> **Exercise requirements**:
Only the text belongs in the copy: repeat each record exactly, without pictures.

*** Opening of Records provided ***

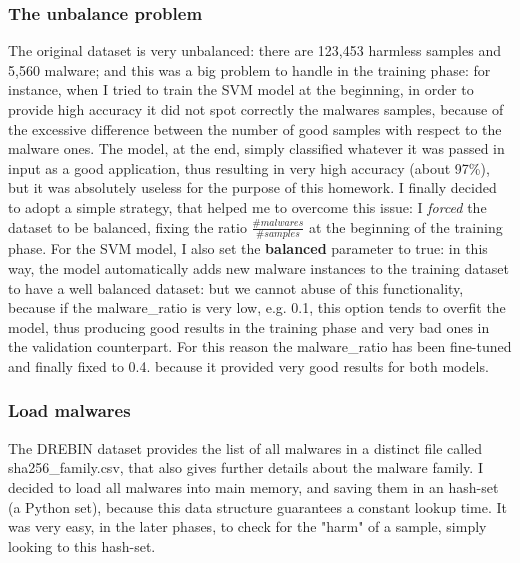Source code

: \documentclass[12pt]{article}
\begin{document}
\subsubsection{The unbalance problem}
The original dataset is very unbalanced: there are 123,453 harmless samples and 5,560 malware; and this was a big problem to handle in the training phase: for instance, when I tried to train the SVM model at the beginning, in order to provide high accuracy it did not spot correctly the malwares samples, because of the excessive difference between the number of good samples with respect to the malware ones. The model, at the end, simply classified whatever it was passed in input as a good application, thus resulting in very high accuracy (about 97\%), but it was absolutely useless for the purpose of this homework. I finally decided to adopt a simple strategy, that helped me to overcome this issue: I \textit{forced} the dataset to be balanced, fixing the ratio $ \frac{\# malwares}{\# samples}$ at the beginning of the training phase. For the SVM model, I also set the \textbf{balanced} parameter to true: in this way, the model automatically adds new malware instances to the training dataset to have a well balanced dataset: but we cannot abuse of this functionality, because if the malware\_ratio is very low, e.g. 0.1, this option tends to overfit the model, thus producing good results in the training phase and very bad ones in the validation counterpart. For this reason the malware\_ratio has been fine-tuned and finally fixed to 0.4. because it provided very good results for both models.

\subsubsection{Load malwares}
The DREBIN dataset provides the list of all malwares in a distinct file called sha256\_family.csv, that also gives further details about the malware family.  I decided to load all malwares into main memory, and saving them in an hash-set (a Python set), because this data structure guarantees a constant lookup time. It was very easy, in the later phases, to check for the "harm" of a sample, simply looking to this hash-set. 
\end{document}
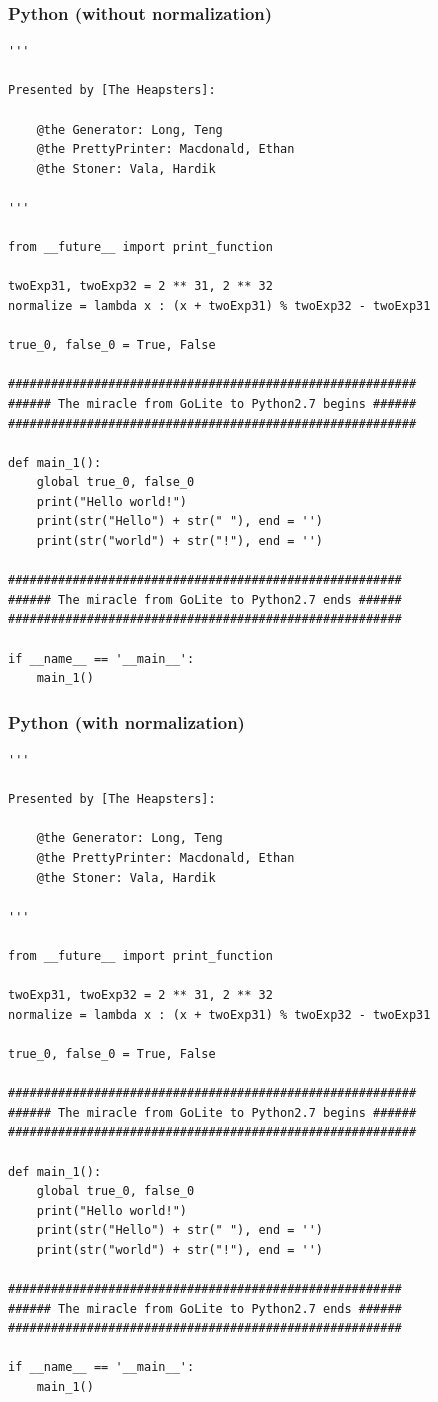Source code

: \documentclass{article}
\begin{document}
\subsubsection{Python (without normalization)}
\begin{lstlisting}
'''

Presented by [The Heapsters]:

	@the Generator: Long, Teng
	@the PrettyPrinter: Macdonald, Ethan
	@the Stoner: Vala, Hardik

'''

from __future__ import print_function

twoExp31, twoExp32 = 2 ** 31, 2 ** 32
normalize = lambda x : (x + twoExp31) % twoExp32 - twoExp31

true_0, false_0 = True, False

#########################################################
###### The miracle from GoLite to Python2.7 begins ######
#########################################################

def main_1():
	global true_0, false_0
	print("Hello world!")
	print(str("Hello") + str(" "), end = '')
	print(str("world") + str("!"), end = '')

#######################################################
###### The miracle from GoLite to Python2.7 ends ######
#######################################################

if __name__ == '__main__':
	main_1()
\end{lstlisting}
\subsubsection{Python (with normalization)}
\begin{lstlisting}
'''

Presented by [The Heapsters]:

	@the Generator: Long, Teng
	@the PrettyPrinter: Macdonald, Ethan
	@the Stoner: Vala, Hardik

'''

from __future__ import print_function

twoExp31, twoExp32 = 2 ** 31, 2 ** 32
normalize = lambda x : (x + twoExp31) % twoExp32 - twoExp31

true_0, false_0 = True, False

#########################################################
###### The miracle from GoLite to Python2.7 begins ######
#########################################################

def main_1():
	global true_0, false_0
	print("Hello world!")
	print(str("Hello") + str(" "), end = '')
	print(str("world") + str("!"), end = '')

#######################################################
###### The miracle from GoLite to Python2.7 ends ######
#######################################################

if __name__ == '__main__':
	main_1()

\end{lstlisting}
\end{document}
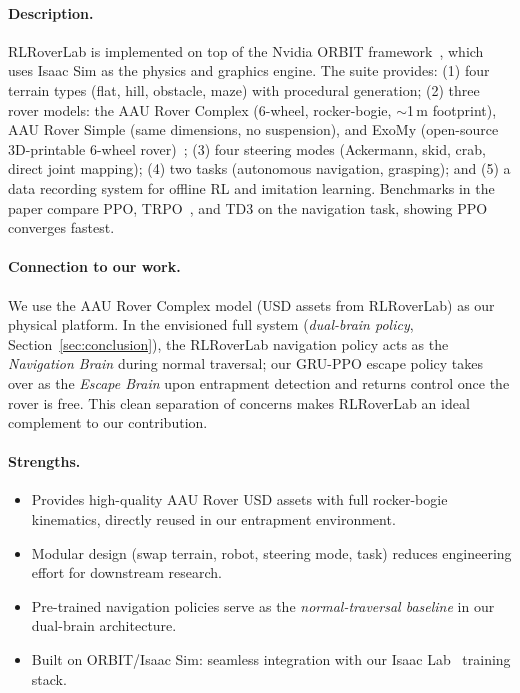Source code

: \documentclass[12pt,a4paper]{article}
\begin{document}
\paragraph{Description.} RLRoverLab is implemented on top of the Nvidia ORBIT framework~\cite{mittal2023orbit}, which uses Isaac Sim as the physics and graphics engine. The suite provides: (1) four terrain types (flat, hill, obstacle, maze) with procedural generation; (2) three rover models: the AAU Rover Complex (6-wheel, rocker-bogie, $\sim$1\,m footprint), AAU Rover Simple (same dimensions, no suspension), and ExoMy (open-source 3D-printable 6-wheel rover)~\cite{voellmy2020exomy}; (3) four steering modes (Ackermann, skid, crab, direct joint mapping); (4) two tasks (autonomous navigation, grasping); and (5) a data recording system for offline RL and imitation learning. Benchmarks in the paper compare PPO, TRPO~\cite{schulman2015trpo}, and TD3 on the navigation task, showing PPO converges fastest.

\paragraph{Connection to our work.} We use the AAU Rover Complex model (USD assets from RLRoverLab) as our physical platform. In the envisioned full system (\textit{dual-brain policy}, Section~\ref{sec:conclusion}), the RLRoverLab navigation policy acts as the \textit{Navigation Brain} during normal traversal; our GRU-PPO escape policy takes over as the \textit{Escape Brain} upon entrapment detection and returns control once the rover is free. This clean separation of concerns makes RLRoverLab an ideal complement to our contribution.

\paragraph{Strengths.}
\begin{itemize}
    \item Provides high-quality AAU Rover USD assets with full rocker-bogie kinematics, directly reused in our entrapment environment.
    \item Modular design (swap terrain, robot, steering mode, task) reduces engineering effort for downstream research.
    \item Pre-trained navigation policies serve as the \textit{normal-traversal baseline} in our dual-brain architecture.
    \item Built on ORBIT/Isaac Sim: seamless integration with our Isaac Lab~\cite{isaaclab} training stack.
\end{itemize}
\end{document}
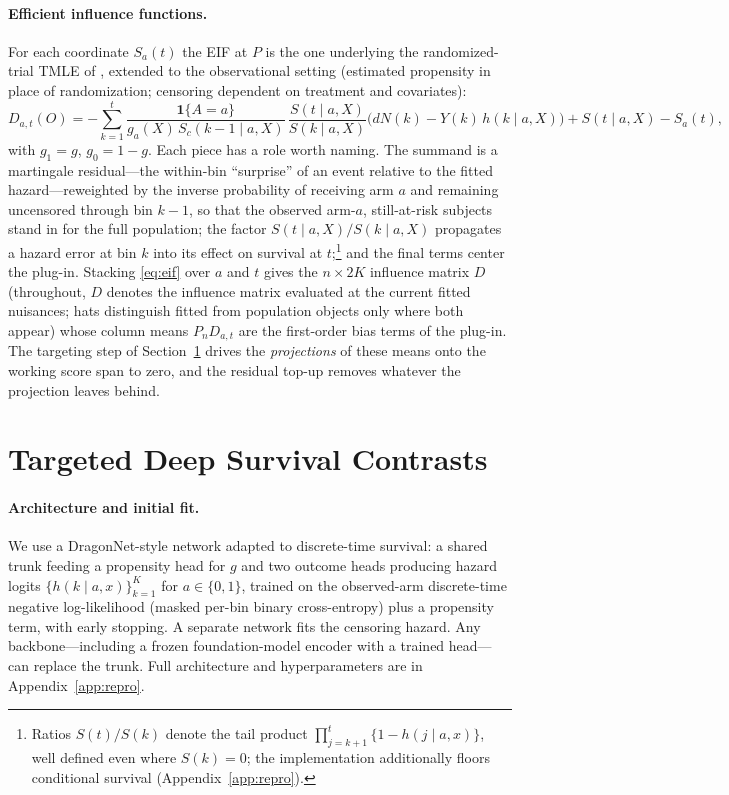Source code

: \documentclass[11pt]{article}
\theoremstyle{remark}
\newcommand{\Pn}{P_n}
\newcommand{\ind}{\mathbf{1}}
\begin{document}
\paragraph{Efficient influence functions.} For each coordinate $S_a(t)$ the EIF at $P$ is the one underlying the randomized-trial TMLE of \citet{moore2009}, extended to the observational setting (estimated propensity in place of randomization; censoring dependent on treatment and covariates):
\begin{equation}\label{eq:eif}
D_{a,t}(O) = -\sum_{k=1}^{t} \frac{\ind\{A=a\}}{g_a(X)\, S_c(k-1\mid a, X)}\,\frac{S(t\mid a,X)}{S(k\mid a,X)}\big(dN(k) - Y(k)\, h(k\mid a,X)\big) + S(t\mid a,X) - S_a(t),
\end{equation}
with $g_1=g$, $g_0=1-g$. Each piece has a role worth naming. The summand is a martingale residual---the within-bin ``surprise'' of an event relative to the fitted hazard---reweighted by the inverse probability of receiving arm $a$ and remaining uncensored through bin $k-1$, so that the observed arm-$a$, still-at-risk subjects stand in for the full population; the factor $S(t\mid a,X)/S(k\mid a,X)$ propagates a hazard error at bin $k$ into its effect on survival at $t$;\footnote{Ratios $S(t)/S(k)$ denote the tail product $\prod_{j=k+1}^{t}\{1-h(j\mid a,x)\}$, well defined even where $S(k)=0$; the implementation additionally floors conditional survival (Appendix~\ref{app:repro}).} and the final terms center the plug-in. Stacking \eqref{eq:eif} over $a$ and $t$ gives the $n\times 2K$ influence matrix $D$ (throughout, $D$ denotes the influence matrix evaluated at the current fitted nuisances; hats distinguish fitted from population objects only where both appear) whose column means $\Pn D_{a,t}$ are the first-order bias terms of the plug-in. The targeting step of Section~\ref{sec:method} drives the \emph{projections} of these means onto the working score span to zero, and the residual top-up removes whatever the projection leaves behind.

\section{Targeted Deep Survival Contrasts}\label{sec:method}

\paragraph{Architecture and initial fit.} We use a DragonNet-style network \citep{shi2019dragonnet} adapted to discrete-time survival: a shared trunk feeding a propensity head for $g$ and two outcome heads producing hazard logits $\{h(k\mid a, x)\}_{k=1}^{K}$ for $a\in\{0,1\}$, trained on the observed-arm discrete-time negative log-likelihood (masked per-bin binary cross-entropy) plus a propensity term, with early stopping. A separate network fits the censoring hazard. Any backbone---including a frozen foundation-model encoder with a trained head---can replace the trunk. Full architecture and hyperparameters are in Appendix~\ref{app:repro}.
\end{document}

*** Close of Records provided ***

> **Answer space**:
Source code

: \documentclass[12pt]{article}
\begin{document}
\subsubsection{The unbalance problem}
The original dataset is very unbalanced: there are 123,453 harmless samples and 5,560 malware; and this was a big problem to handle in the training phase: for instance, when I tried to train the SVM model at the beginning, in order to provide high accuracy it did not spot correctly the malwares samples, because of the excessive difference between the number of good samples with respect to the malware ones. The model, at the end, simply classified whatever it was passed in input as a good application, thus resulting in very high accuracy (about 97\%), but it was absolutely useless for the purpose of this homework. I finally decided to adopt a simple strategy, that helped me to overcome this issue: I \textit{forced} the dataset to be balanced, fixing the ratio $ \frac{\# malwares}{\# samples}$ at the beginning of the training phase. For the SVM model, I also set the \textbf{balanced} parameter to true: in this way, the model automatically adds new malware instances to the training dataset to have a well balanced dataset: but we cannot abuse of this functionality, because if the malware\_ratio is very low, e.g. 0.1, this option tends to overfit the model, thus producing good results in the training phase and very bad ones in the validation counterpart. For this reason the malware\_ratio has been fine-tuned and finally fixed to 0.4. because it provided very good results for both models.

\subsubsection{Load malwares}
The DREBIN dataset provides the list of all malwares in a distinct file called sha256\_family.csv, that also gives further details about the malware family.  I decided to load all malwares into main memory, and saving them in an hash-set (a Python set), because this data structure guarantees a constant lookup time. It was very easy, in the later phases, to check for the "harm" of a sample, simply looking to this hash-set. 
\end{document}
Source code

: \documentclass{article}
\begin{document}
\subsubsection{Python (without normalization)}
\begin{lstlisting}
'''

Presented by [The Heapsters]:

	@the Generator: Long, Teng
	@the PrettyPrinter: Macdonald, Ethan
	@the Stoner: Vala, Hardik

'''

from __future__ import print_function

twoExp31, twoExp32 = 2 ** 31, 2 ** 32
normalize = lambda x : (x + twoExp31) % twoExp32 - twoExp31

true_0, false_0 = True, False

#########################################################
###### The miracle from GoLite to Python2.7 begins ######
#########################################################

def main_1():
	global true_0, false_0
	print("Hello world!")
	print(str("Hello") + str(" "), end = '')
	print(str("world") + str("!"), end = '')

#######################################################
###### The miracle from GoLite to Python2.7 ends ######
#######################################################

if __name__ == '__main__':
	main_1()
\end{lstlisting}
\subsubsection{Python (with normalization)}
\begin{lstlisting}
'''

Presented by [The Heapsters]:

	@the Generator: Long, Teng
	@the PrettyPrinter: Macdonald, Ethan
	@the Stoner: Vala, Hardik

'''

from __future__ import print_function

twoExp31, twoExp32 = 2 ** 31, 2 ** 32
normalize = lambda x : (x + twoExp31) % twoExp32 - twoExp31

true_0, false_0 = True, False

#########################################################
###### The miracle from GoLite to Python2.7 begins ######
#########################################################

def main_1():
	global true_0, false_0
	print("Hello world!")
	print(str("Hello") + str(" "), end = '')
	print(str("world") + str("!"), end = '')

#######################################################
###### The miracle from GoLite to Python2.7 ends ######
#######################################################

if __name__ == '__main__':
	main_1()

\end{lstlisting}
\end{document}
Source code

: \documentclass[12pt,a4paper]{article}
\begin{document}
\paragraph{Description.} RLRoverLab is implemented on top of the Nvidia ORBIT framework~\cite{mittal2023orbit}, which uses Isaac Sim as the physics and graphics engine. The suite provides: (1) four terrain types (flat, hill, obstacle, maze) with procedural generation; (2) three rover models: the AAU Rover Complex (6-wheel, rocker-bogie, $\sim$1\,m footprint), AAU Rover Simple (same dimensions, no suspension), and ExoMy (open-source 3D-printable 6-wheel rover)~\cite{voellmy2020exomy}; (3) four steering modes (Ackermann, skid, crab, direct joint mapping); (4) two tasks (autonomous navigation, grasping); and (5) a data recording system for offline RL and imitation learning. Benchmarks in the paper compare PPO, TRPO~\cite{schulman2015trpo}, and TD3 on the navigation task, showing PPO converges fastest.

\paragraph{Connection to our work.} We use the AAU Rover Complex model (USD assets from RLRoverLab) as our physical platform. In the envisioned full system (\textit{dual-brain policy}, Section~\ref{sec:conclusion}), the RLRoverLab navigation policy acts as the \textit{Navigation Brain} during normal traversal; our GRU-PPO escape policy takes over as the \textit{Escape Brain} upon entrapment detection and returns control once the rover is free. This clean separation of concerns makes RLRoverLab an ideal complement to our contribution.

\paragraph{Strengths.}
\begin{itemize}
    \item Provides high-quality AAU Rover USD assets with full rocker-bogie kinematics, directly reused in our entrapment environment.
    \item Modular design (swap terrain, robot, steering mode, task) reduces engineering effort for downstream research.
    \item Pre-trained navigation policies serve as the \textit{normal-traversal baseline} in our dual-brain architecture.
    \item Built on ORBIT/Isaac Sim: seamless integration with our Isaac Lab~\cite{isaaclab} training stack.
\end{itemize}
\end{document}
Source code

: \documentclass[11pt]{article}
\theoremstyle{remark}
\newcommand{\Pn}{P_n}
\newcommand{\ind}{\mathbf{1}}
\begin{document}
\paragraph{Efficient influence functions.} For each coordinate $S_a(t)$ the EIF at $P$ is the one underlying the randomized-trial TMLE of \citet{moore2009}, extended to the observational setting (estimated propensity in place of randomization; censoring dependent on treatment and covariates):
\begin{equation}\label{eq:eif}
D_{a,t}(O) = -\sum_{k=1}^{t} \frac{\ind\{A=a\}}{g_a(X)\, S_c(k-1\mid a, X)}\,\frac{S(t\mid a,X)}{S(k\mid a,X)}\big(dN(k) - Y(k)\, h(k\mid a,X)\big) + S(t\mid a,X) - S_a(t),
\end{equation}
with $g_1=g$, $g_0=1-g$. Each piece has a role worth naming. The summand is a martingale residual---the within-bin ``surprise'' of an event relative to the fitted hazard---reweighted by the inverse probability of receiving arm $a$ and remaining uncensored through bin $k-1$, so that the observed arm-$a$, still-at-risk subjects stand in for the full population; the factor $S(t\mid a,X)/S(k\mid a,X)$ propagates a hazard error at bin $k$ into its effect on survival at $t$;\footnote{Ratios $S(t)/S(k)$ denote the tail product $\prod_{j=k+1}^{t}\{1-h(j\mid a,x)\}$, well defined even where $S(k)=0$; the implementation additionally floors conditional survival (Appendix~\ref{app:repro}).} and the final terms center the plug-in. Stacking \eqref{eq:eif} over $a$ and $t$ gives the $n\times 2K$ influence matrix $D$ (throughout, $D$ denotes the influence matrix evaluated at the current fitted nuisances; hats distinguish fitted from population objects only where both appear) whose column means $\Pn D_{a,t}$ are the first-order bias terms of the plug-in. The targeting step of Section~\ref{sec:method} drives the \emph{projections} of these means onto the working score span to zero, and the residual top-up removes whatever the projection leaves behind.

\section{Targeted Deep Survival Contrasts}\label{sec:method}

\paragraph{Architecture and initial fit.} We use a DragonNet-style network \citep{shi2019dragonnet} adapted to discrete-time survival: a shared trunk feeding a propensity head for $g$ and two outcome heads producing hazard logits $\{h(k\mid a, x)\}_{k=1}^{K}$ for $a\in\{0,1\}$, trained on the observed-arm discrete-time negative log-likelihood (masked per-bin binary cross-entropy) plus a propensity term, with early stopping. A separate network fits the censoring hazard. Any backbone---including a frozen foundation-model encoder with a trained head---can replace the trunk. Full architecture and hyperparameters are in Appendix~\ref{app:repro}.
\end{document}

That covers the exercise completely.